# Extracted entries
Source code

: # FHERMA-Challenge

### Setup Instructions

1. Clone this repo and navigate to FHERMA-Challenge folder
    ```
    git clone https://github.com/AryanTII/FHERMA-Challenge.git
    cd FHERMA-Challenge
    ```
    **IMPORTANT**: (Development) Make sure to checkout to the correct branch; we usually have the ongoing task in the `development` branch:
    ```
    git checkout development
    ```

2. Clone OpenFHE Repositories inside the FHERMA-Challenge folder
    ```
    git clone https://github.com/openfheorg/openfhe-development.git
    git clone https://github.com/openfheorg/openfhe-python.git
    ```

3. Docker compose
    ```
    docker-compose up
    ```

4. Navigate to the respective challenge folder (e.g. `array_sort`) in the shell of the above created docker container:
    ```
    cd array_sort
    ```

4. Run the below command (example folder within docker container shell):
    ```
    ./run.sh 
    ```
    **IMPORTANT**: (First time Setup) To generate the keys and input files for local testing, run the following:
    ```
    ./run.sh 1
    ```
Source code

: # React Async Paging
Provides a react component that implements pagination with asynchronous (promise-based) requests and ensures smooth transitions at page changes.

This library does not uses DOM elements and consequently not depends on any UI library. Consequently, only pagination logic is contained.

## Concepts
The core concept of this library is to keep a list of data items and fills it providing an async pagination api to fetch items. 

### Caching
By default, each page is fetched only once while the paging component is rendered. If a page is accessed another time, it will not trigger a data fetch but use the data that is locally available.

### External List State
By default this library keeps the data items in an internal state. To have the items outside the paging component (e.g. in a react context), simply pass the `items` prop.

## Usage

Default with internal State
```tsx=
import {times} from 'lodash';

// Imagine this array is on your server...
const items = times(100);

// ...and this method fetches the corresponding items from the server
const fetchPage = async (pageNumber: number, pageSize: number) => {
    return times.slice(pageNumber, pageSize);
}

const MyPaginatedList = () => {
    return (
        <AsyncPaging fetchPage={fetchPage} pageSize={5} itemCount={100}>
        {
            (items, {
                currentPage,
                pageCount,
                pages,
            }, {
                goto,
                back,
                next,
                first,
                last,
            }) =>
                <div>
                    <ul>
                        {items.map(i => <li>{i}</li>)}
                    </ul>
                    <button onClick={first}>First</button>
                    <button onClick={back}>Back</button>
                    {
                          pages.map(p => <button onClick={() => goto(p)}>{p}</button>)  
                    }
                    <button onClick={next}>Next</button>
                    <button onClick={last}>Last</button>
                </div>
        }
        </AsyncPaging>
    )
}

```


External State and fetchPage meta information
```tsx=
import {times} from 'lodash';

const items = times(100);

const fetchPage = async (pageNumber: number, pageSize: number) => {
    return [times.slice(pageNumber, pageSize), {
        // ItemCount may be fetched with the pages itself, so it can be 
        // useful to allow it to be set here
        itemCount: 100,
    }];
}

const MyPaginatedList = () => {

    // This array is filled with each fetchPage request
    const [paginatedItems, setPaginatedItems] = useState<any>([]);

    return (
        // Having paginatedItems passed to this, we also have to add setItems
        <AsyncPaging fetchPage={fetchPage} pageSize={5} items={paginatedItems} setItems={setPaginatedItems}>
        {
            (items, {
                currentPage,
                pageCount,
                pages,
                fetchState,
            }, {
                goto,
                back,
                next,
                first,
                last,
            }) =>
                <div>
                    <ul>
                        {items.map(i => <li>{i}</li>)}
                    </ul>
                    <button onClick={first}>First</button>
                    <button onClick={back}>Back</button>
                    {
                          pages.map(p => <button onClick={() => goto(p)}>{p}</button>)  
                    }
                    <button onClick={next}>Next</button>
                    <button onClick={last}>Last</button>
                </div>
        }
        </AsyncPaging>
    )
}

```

# Required action
Taking care to match every character, output all of the entries above.

# Answer section
Source code

: # FHERMA-Challenge

### Setup Instructions

1. Clone this repo and navigate to FHERMA-Challenge folder
    ```
    git clone https://github.com/AryanTII/FHERMA-Challenge.git
    cd FHERMA-Challenge
    ```
    **IMPORTANT**: (Development) Make sure to checkout to the correct branch; we usually have the ongoing task in the `development` branch:
    ```
    git checkout development
    ```

2. Clone OpenFHE Repositories inside the FHERMA-Challenge folder
    ```
    git clone https://github.com/openfheorg/openfhe-development.git
    git clone https://github.com/openfheorg/openfhe-python.git
    ```

3. Docker compose
    ```
    docker-compose up
    ```

4. Navigate to the respective challenge folder (e.g. `array_sort`) in the shell of the above created docker container:
    ```
    cd array_sort
    ```

4. Run the below command (example folder within docker container shell):
    ```
    ./run.sh 
    ```
    **IMPORTANT**: (First time Setup) To generate the keys and input files for local testing, run the following:
    ```
    ./run.sh 1
    ```
Source code

: # React Async Paging
Provides a react component that implements pagination with asynchronous (promise-based) requests and ensures smooth transitions at page changes.

This library does not uses DOM elements and consequently not depends on any UI library. Consequently, only pagination logic is contained.

## Concepts
The core concept of this library is to keep a list of data items and fills it providing an async pagination api to fetch items. 

### Caching
By default, each page is fetched only once while the paging component is rendered. If a page is accessed another time, it will not trigger a data fetch but use the data that is locally available.

### External List State
By default this library keeps the data items in an internal state. To have the items outside the paging component (e.g. in a react context), simply pass the `items` prop.

## Usage

Default with internal State
```tsx=
import {times} from 'lodash';

// Imagine this array is on your server...
const items = times(100);

// ...and this method fetches the corresponding items from the server
const fetchPage = async (pageNumber: number, pageSize: number) => {
    return times.slice(pageNumber, pageSize);
}

const MyPaginatedList = () => {
    return (
        <AsyncPaging fetchPage={fetchPage} pageSize={5} itemCount={100}>
        {
            (items, {
                currentPage,
                pageCount,
                pages,
            }, {
                goto,
                back,
                next,
                first,
                last,
            }) =>
                <div>
                    <ul>
                        {items.map(i => <li>{i}</li>)}
                    </ul>
                    <button onClick={first}>First</button>
                    <button onClick={back}>Back</button>
                    {
                          pages.map(p => <button onClick={() => goto(p)}>{p}</button>)  
                    }
                    <button onClick={next}>Next</button>
                    <button onClick={last}>Last</button>
                </div>
        }
        </AsyncPaging>
    )
}

```


External State and fetchPage meta information
```tsx=
import {times} from 'lodash';

const items = times(100);

const fetchPage = async (pageNumber: number, pageSize: number) => {
    return [times.slice(pageNumber, pageSize), {
        // ItemCount may be fetched with the pages itself, so it can be 
        // useful to allow it to be set here
        itemCount: 100,
    }];
}

const MyPaginatedList = () => {

    // This array is filled with each fetchPage request
    const [paginatedItems, setPaginatedItems] = useState<any>([]);

    return (
        // Having paginatedItems passed to this, we also have to add setItems
        <AsyncPaging fetchPage={fetchPage} pageSize={5} items={paginatedItems} setItems={setPaginatedItems}>
        {
            (items, {
                currentPage,
                pageCount,
                pages,
                fetchState,
            }, {
                goto,
                back,
                next,
                first,
                last,
            }) =>
                <div>
                    <ul>
                        {items.map(i => <li>{i}</li>)}
                    </ul>
                    <button onClick={first}>First</button>
                    <button onClick={back}>Back</button>
                    {
                          pages.map(p => <button onClick={() => goto(p)}>{p}</button>)  
                    }
                    <button onClick={next}>Next</button>
                    <button onClick={last}>Last</button>
                </div>
        }
        </AsyncPaging>
    )
}

```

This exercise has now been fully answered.